Mi incammino verso l'entrata dell'edificio, seguito da Xander alle mie spalle.

«Ti garantisco che sono molto più incazzato di lui.»

«Lo sarei anche io, credimi. Fare così però-»

«Vuol dire peggiorare le situazione.»

«Almeno lo sai» sospira scompigliandosi i capelli grigi.

«Te l'ho detto, Xander. Io so sempre quello che faccio.»

Lo guardo con un sorriso arrogante.

«Quindi sai anche che, dopo oggi, dichiari ufficialmente guerra contro Marcus?»

Mi fermo di scatto. Faccio un respiro profondo e guardo prima il cielo e poi la punta delle mie scarpe.

«Prima di tutto,» prendo parola e poso lo sguardo su di lui. «Solo un idiota, dopo due anni, non avrebbe capito che gli ho già dichiarato guerra il primo giorno che ha messo piede al Genie.»

Ho chiaramente detto a Yonas che tenerlo nella Croce Nera sarebbe stata la cazzata più grande del secolo. Con queste parole. Di fronte a Marcus. Puntandogli contro una mano.

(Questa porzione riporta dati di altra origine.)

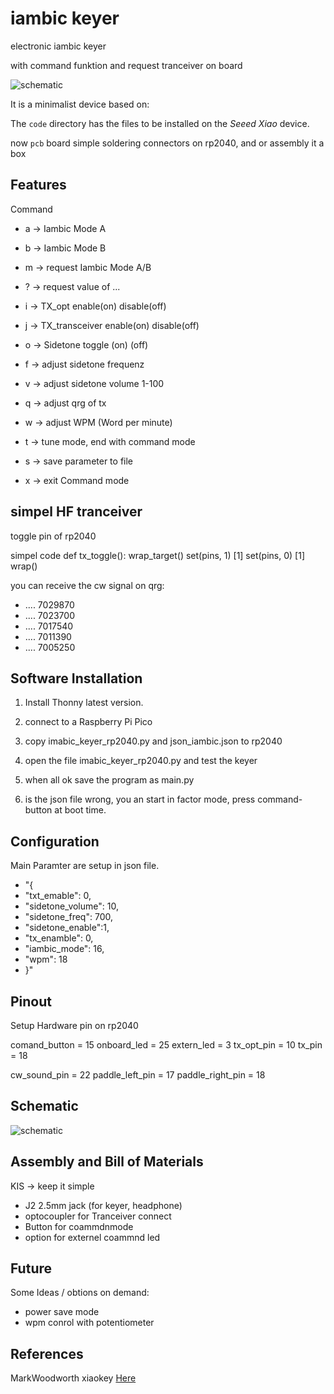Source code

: # iambic keyer

electronic iambic keyer

with command funktion and request
tranceiver on board  

![schematic](./img/assembly.png)

It is a minimalist device based on:

The `code` directory has the files to be installed on the *Seeed Xiao* device.

now `pcb` board simple soldering connectors on rp2040, and or assembly it a box

## Features

Command
* a -> Iambic Mode A
* b -> Iambic Mode B
* m -> request Iambic Mode A/B

* ? -> request value of ...

* i -> TX_opt enable(on) disable(off)
* j -> TX_transceiver enable(on) disable(off)
* o -> Sidetone toggle (on) (off)

* f -> adjust sidetone frequenz
* v -> adjust sidetone volume 1-100
* q -> adjust qrg of tx
* w -> adjust WPM (Word per minute)

* t -> tune mode, end with command mode
* s -> save parameter to  file

* x -> exit Command mode

## simpel HF tranceiver 
toggle pin of rp2040

simpel code
def tx_toggle():
        wrap_target()
        set(pins, 1) [1]
        set(pins, 0) [1]
        wrap()

you can receive the cw signal on qrg:
* .... 7029870
* .... 7023700
* .... 7017540
* .... 7011390
* .... 7005250
 

## Software Installation

1. Install Thonny latest version.
2. connect to a Raspberry Pi Pico
3. copy imabic_keyer_rp2040.py and json_iambic.json to rp2040
4. open the file imabic_keyer_rp2040.py and test the keyer
5. when all ok save the program as main.py

6. is the  json file wrong, you an start in factor mode, press command-button at boot time.



## Configuration
Main Paramter are setup in json file.
* "{
* \"txt_emable\": 0,
* \"sidetone_volume\": 10,
* \"sidetone_freq\": 700,
* \"sidetone_enable\":1,
* \"tx_enamble\": 0,
* \"iambic_mode\": 16,
* \"wpm\": 18
* }"

## Pinout

Setup Hardware pin on rp2040

comand_button    = 15 
onboard_led      = 25 
extern_led       = 3 
tx_opt_pin       = 10 
tx_pin           = 18 

cw_sound_pin     = 22
paddle_left_pin  = 17 
paddle_right_pin = 18


## Schematic

![schematic](./img/xiaokey.png)

## Assembly and Bill of Materials


KIS -> keep it simple

* J2 2.5mm  jack (for keyer, headphone)
* optocoupler for Tranceiver connect
* Button for coammdnmode
* option for externel coammnd led

## Future

Some Ideas / obtions on demand:

* power save mode
* wpm conrol with potentiometer

## References

MarkWoodworth xiaokey [Here](https://github.com/MarkWoodworth/xiaokey) 
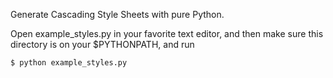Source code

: Generate Cascading Style Sheets with pure Python.

Open example_styles.py in your favorite text editor, and then make sure this
directory is on your $PYTHONPATH, and run

    $ python example_styles.py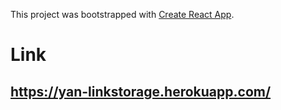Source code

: This project was bootstrapped with [Create React App](https://github.com/facebook/create-react-app).

# Link

## https://yan-linkstorage.herokuapp.com/
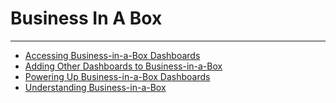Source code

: 


Business In A Box
=================
***
* [Accessing Business-in-a-Box Dashboards](../../raw_kb/article/accessing_businessinabox_dashboards/index.html)
* [Adding Other Dashboards to Business-in-a-Box](../../raw_kb/article/adding_other_dashboards_to_businessinabox/index.html)
* [Powering Up Business-in-a-Box Dashboards](../../raw_kb/article/powering_up_businessinabox_dashboards/index.html)
* [Understanding Business-in-a-Box](../../raw_kb/article/understanding_businessinabox/index.html)
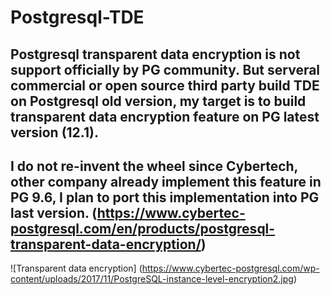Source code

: # Postgresql-TDE
## Postgresql transparent data encryption is not support officially by PG community. But serveral commercial or open source third party build TDE on Postgresql old version, my target is to build transparent data encryption feature on PG latest version (12.1).
## I do not re-invent the wheel since Cybertech, other company already implement this feature in PG 9.6, I plan to port this implementation into PG last version. (https://www.cybertec-postgresql.com/en/products/postgresql-transparent-data-encryption/)

![Transparent data encryption] (https://www.cybertec-postgresql.com/wp-content/uploads/2017/11/PostgreSQL-instance-level-encryption2.jpg)



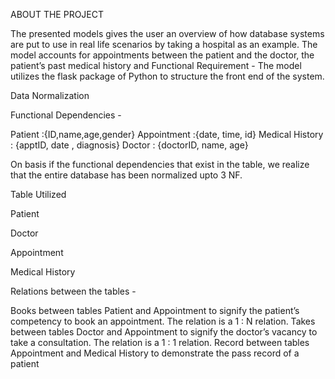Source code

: ABOUT THE PROJECT


The presented models gives the user an overview of how database systems are put to use in real life scenarios by taking a hospital as an example. 
The model accounts for appointments between the patient and the doctor, the patient’s past medical history and Functional Requirement -
The model utilizes the flask package of Python to structure the front end of the system. 

Data Normalization


Functional Dependencies -

Patient :{ID,name,age,gender}
Appointment :{date, time, id}
Medical History : {apptID, date , diagnosis}
Doctor : {doctorID, name, age}

On basis if the functional dependencies that exist in the table, we realize that the entire database has been normalized upto 3 NF.

Table Utilized


Patient

Doctor

Appointment

Medical History

Relations between the tables -


Books between tables Patient and Appointment to signify the patient’s competency to book an appointment. The relation is a 1 : N relation.
Takes between tables Doctor and Appointment to signify the doctor’s vacancy to take a consultation. The relation is a 1 : 1 relation.
Record between tables Appointment and Medical History to demonstrate the pass record of a patient
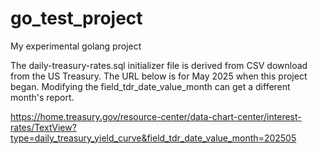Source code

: # go_test_project
My experimental golang project

The daily-treasury-rates.sql initializer file is derived from CSV download from the US Treasury.
The URL below is for May 2025 when this project began.  Modifying the field_tdr_date_value_month
can get a different month's report.

https://home.treasury.gov/resource-center/data-chart-center/interest-rates/TextView?type=daily_treasury_yield_curve&field_tdr_date_value_month=202505
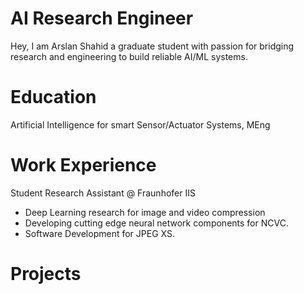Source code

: # AI Research Engineer
Hey, I am Arslan Shahid a graduate student with passion for bridging research and engineering to build reliable AI/ML systems.

# Education
Artificial Intelligence for smart Sensor/Actuator Systems, MEng

# Work Experience
Student Research Assistant @ Fraunhofer IIS
- Deep Learning research for image and video compression
- Developing cutting edge neural network components for NCVC.
- Software Development for JPEG XS.

# Projects

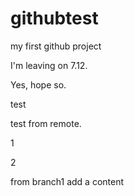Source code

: # githubtest
my first github project

I'm leaving on 7.12.

Yes, hope so.

test

test from remote.


1

2

from branch1 add a content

«L'hai minacciato con una lama.»

Una mano armata.

«Secondo,» riprendo parola alzando contrariato un sopracciglio e fingendo di non aver sentito il suo borbottare. «Mettere mano a quei documenti, è una mossa che avrebbe potuto far mettere me nei casini con Yonas. Nei casini seri. Se non me ne fossi accorto, non me la sarei cavata con una cazzo di ramanzina. Quindi si può dire che sia stato lui a dichiarare guerra per primo.»

Riprendo a camminare.

«Non puoi essere certo che sia stato Marcus. Sai meglio di me che una cosa che odia il capo, è quando accusiamo qualcuno della famiglia senz-»

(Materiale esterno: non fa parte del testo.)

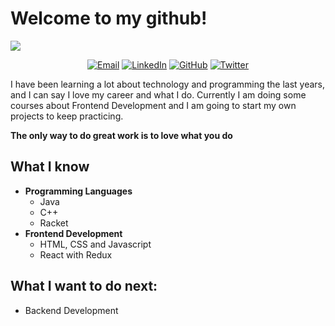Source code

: # Welcome to my github!
![](https://github.com/Meliwi/Meliwi/blob/master/MeliwiGithub.png)


<p align="center">
<a href="mailto:melimusich@gmail.com" target="_blank"><img src="https://img.shields.io/badge/-Gmail-c14438?style=flat-square&logo=Gmail&logoColor=white" alt="Email"></a>
<a href="https://www.linkedin.com/in/melissa-gonz%C3%A1lez-nebrijo-436910191/" target="_blank"><img src="https://img.shields.io/badge/LinkedIn-%230077B5.svg?&style=flat-square&logo=linkedin&logoColor=white" alt="LinkedIn"></a>
<a href="https://github.com/Meliwi" target="_blank"><img src="https://img.shields.io/badge/-GitHub-181717?style=flat-square&logo=github" alt="GitHub"></a>
<a href="https://twitter.com/MelissaNebrijo" target="_blank"><img src="https://img.shields.io/badge/-Twitter-1ca0f1?style=flat-square&labelColor=1ca0f1&logo=twitter&logoColor=white" alt="Twitter"></a>
</p>

I have been learning a lot about technology and programming the last years, and I can say I love my career and what I do. Currently I am doing some courses about Frontend Development and I am going to start my own projects to keep practicing. 

**The only way to do great work is to love what you do** 

## What I know 
- **Programming Languages**
	- Java
	- C++
	- Racket
- **Frontend Development**
	- HTML, CSS and Javascript
	- React with Redux 

## What I want to do next: 
- Backend Development 


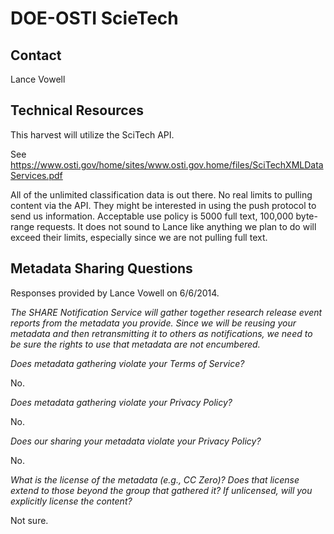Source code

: DOE-OSTI ScieTech
====

Contact
----

Lance Vowell

Technical Resources
----

This harvest will utilize the SciTech API.

See https://www.osti.gov/home/sites/www.osti.gov.home/files/SciTechXMLDataServices.pdf

All of the unlimited classification data is out there. No real limits to pulling content via the API. They might be interested in using the push protocol to send us information. Acceptable use policy is 5000 full text, 100,000 byte-range requests. It does not sound to Lance like anything we plan to do will exceed their limits, especially since we are not pulling full text.

Metadata Sharing Questions
----

Responses provided by Lance Vowell on 6/6/2014.

_The SHARE Notification Service will gather together research release event reports from the metadata you provide. Since we will be reusing your metadata and then retransmitting it to others as notifications, we need to be sure the rights to use that metadata are not encumbered._

_Does metadata gathering violate your Terms of Service?_

No.

_Does metadata gathering violate your Privacy Policy?_

No.

_Does our sharing your metadata violate your Privacy Policy?_

No.

_What is the license of the metadata (e.g., CC Zero)? Does that license extend to those beyond the group that gathered it? If unlicensed, will you explicitly license the content?_

Not sure.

«Troverò quelle cazzo di prove!» esclamo bloccandomi di nuovo. Mi volto a guardare Xander con fiamme vive negli occhi. «Non l'ho portato qui solo per i soldi.»

«Centra qualcosa con Marcus?» chiede sorpreso con un filo di voce, indicando il capannone ormai a pochi passi da noi.

«Ne sono certo.»

Raggiungiamo la grande porta in metallo; Xander l'afferra da un lato, io dall'altro; con forza la facciamo scorrere lungo l'edificio, aprendola in un lamentoso cigolare acuto.

Di fronte a noi c'è l'enorme e vuota sala della fabbrica in disuso. O almeno, vuota in un momento qualsiasi. Non in questo.

In mezzo alla stanza cementata, un uomo con il volto coperto da un cappuccio nero è seduto in una sedia in legno: le mani legate dietro alla schiena, e gambe e piedi stretti in una corda. Attorno a lui, un paio dei nostri uomini che si sono assicurati che non facesse casino.

Faccio segno a uno di loro di chiudere la porta alle nostre spalle, e in pochi secondi la sala cala nell'ombra. La luce del sole entra dalle finestre rotte nell'alto dell'edificio, ma non tocca il pavimento.